Sikap Nirempati pada Sistem Kesehatan Kapitalis


Oleh Heli Setiyawati

Unggahan di Threads dari Yurizal pasien BPJS kesehatan yang mengeluhkan belum mendapat ruang rawat inap, meskipun telah menunggu selama 8 jam viral di media sosial. Beragam komentar termasuk sejumlah akun yang diduga milik dokter dan nakes dinilai tidak menunjukkan sikap empati atau merundung pasien.

Adanya oknum tenaga kesehatan yang menunjukkan sikap kerja tidak profesional karena mencibir pasien BPJS dari dokter dan nakes dengan sikap nirempati merupakan cacat kepribadian dalam syakhsiyah Islam.
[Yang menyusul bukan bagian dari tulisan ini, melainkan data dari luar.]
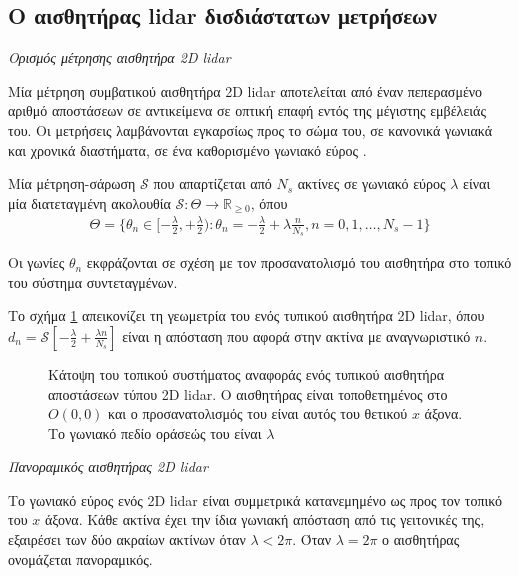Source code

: \subsection{Ο αισθητήρας lidar δισδιάστατων μετρήσεων}
\label{subsec:01_01_02_4}

\begin{bw_box}
\begin{definition}
  \label{def:lidar}
  \textit{Ορισμός μέτρησης αισθητήρα 2D lidar}

  Μία μέτρηση συμβατικού αισθητήρα 2D lidar αποτελείται από έναν πεπερασμένο
  αριθμό αποστάσεων σε αντικείμενα σε οπτική επαφή εντός της μέγιστης
  εμβέλειάς του. Οι μετρήσεις λαμβάνονται εγκαρσίως προς το σώμα του, σε
  κανονικά γωνιακά και χρονικά διαστήματα, σε ένα καθορισμένο γωνιακό εύρος
  \cite{Cooper2018a}.

  Μία μέτρηση-σάρωση $\mathcal{S}$ που απαρτίζεται από $N_s$ ακτίνες σε γωνιακό εύρος
  $\lambda$ είναι μία διατεταγμένη ακολουθία $\mathcal{S} : \Theta \rightarrow
  \mathbb{R}_{\geq 0}$, όπου
  \begin{align}
  \Theta = \{\theta_n \in [-\frac{\lambda}{2}, +\frac{\lambda}{2}) :
    \theta_n = -\frac{\lambda}{2} + \lambda \frac{n}{N_s},
  n = 0,1,\dots, N_s-1\}
  \end{align}

  Οι γωνίες $\theta_n$ εκφράζονται σε σχέση με τον προσανατολισμό του αισθητήρα
  στο τοπικό του σύστημα συντεταγμένων.
\end{definition}
\end{bw_box}

Το σχήμα \ref{fig:laser} απεικονίζει τη γεωμετρία του ενός τυπικού αισθητήρα
2D lidar, όπου $d_n = \mathcal{S}[-\frac{\lambda}{2} + \frac{\lambda n}{N_s}]$
είναι η απόσταση που αφορά στην ακτίνα με αναγνωριστικό $n$.

\begin{figure}[htbp]\centering
  
  \caption{\small Κάτοψη του τοπικού συστήματος αναφοράς ενός τυπικού αισθητήρα
           αποστάσεων τύπου 2D lidar. Ο αισθητήρας είναι τοποθετημένος στο
           $O(0,0)$ και ο προσανατολισμός του είναι αυτός του θετικού $x$
           άξονα. Το γωνιακό πεδίο οράσεώς του είναι $\lambda$}
  \label{fig:laser}
\end{figure}

\begin{bw_box}
\begin{definition}
  \textit{Πανοραμικός αισθητήρας 2D lidar}

  Το γωνιακό εύρος ενός 2D lidar είναι συμμετρικά κατανεμημένο ως προς τον
  τοπικό του $x$ άξονα. Κάθε ακτίνα έχει την ίδια γωνιακή απόσταση από τις
  γειτονικές της, εξαιρέσει των δύο ακραίων ακτίνων όταν $\lambda < 2\pi$.
  Όταν $\lambda = 2\pi$ ο αισθητήρας ονομάζεται πανοραμικός.
\end{definition}
\end{bw_box}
Oknum nakes tersebut sangat memalukan dan mencoreng nama baik citra profesi yang mulia, yang seharusnya menunjukkan sikap empati terhadap pasien sebagai nilai-nilai dari etik profesi yang dijunjung tinggi.

Pasien BPJS menunggu terlalu lama untuk mendapatkan ruang perawatan adalah bukti sistem kesehatan yang rusak dan deskriminatif, membeda-bedakan pasien dari strata sosial dan penjaminan umum asuransi atau BPJS. Sikap nirempati ini melanggar sumpah profesi yang diucapkan nakes untuk melayani pasien dengan sepenuh hati. 

Jaminan kesehatan yang seharusnya ditanggung oleh pemerintah secara merata diseluruh negeri, pada sistem kapitalisme justru dibebankan kepada pasien. Fasilitas dan kecepatan pelayanan kesehatan tergantung pada objek bisnis yaitu kemampuan pasien dalam membayar jasa kesehatan yang diterimanya. Hal ini tidak luput dari sistem kapitalis yang hanya mencari keuntungan semata bukan sekedar menjalankan tugas dan fungsinya sebagai tenaga kesehatan profesional dalam sesuai bidang keahliannya untuk memberikan pelayanan kesehatan yang baik bagi masyarakat yang membutuhkan.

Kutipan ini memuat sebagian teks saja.